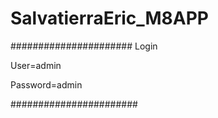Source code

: # SalvatierraEric_M8APP
######################
Login

User=admin

Password=admin

#######################
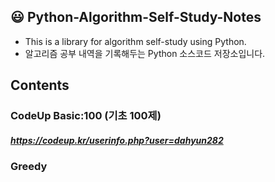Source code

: ## :smiley: Python-Algorithm-Self-Study-Notes

* This is a library for algorithm self-study using Python.
* 알고리즘 공부 내역을 기록해두는 Python 소스코드 저장소입니다.

## Contents

### CodeUp Basic:100 (기초 100제)
   ##### https://codeup.kr/userinfo.php?user=dahyun282
   
   
### Greedy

******

None of the pictures should appear; copy the rest of the material above exactly.

Source code

: # SalvatierraEric_M8APP
######################
Login

User=admin

Password=admin

#######################
Source code

: ## :smiley: Python-Algorithm-Self-Study-Notes

* This is a library for algorithm self-study using Python.
* 알고리즘 공부 내역을 기록해두는 Python 소스코드 저장소입니다.

## Contents

### CodeUp Basic:100 (기초 100제)
   ##### https://codeup.kr/userinfo.php?user=dahyun282
   
   
### Greedy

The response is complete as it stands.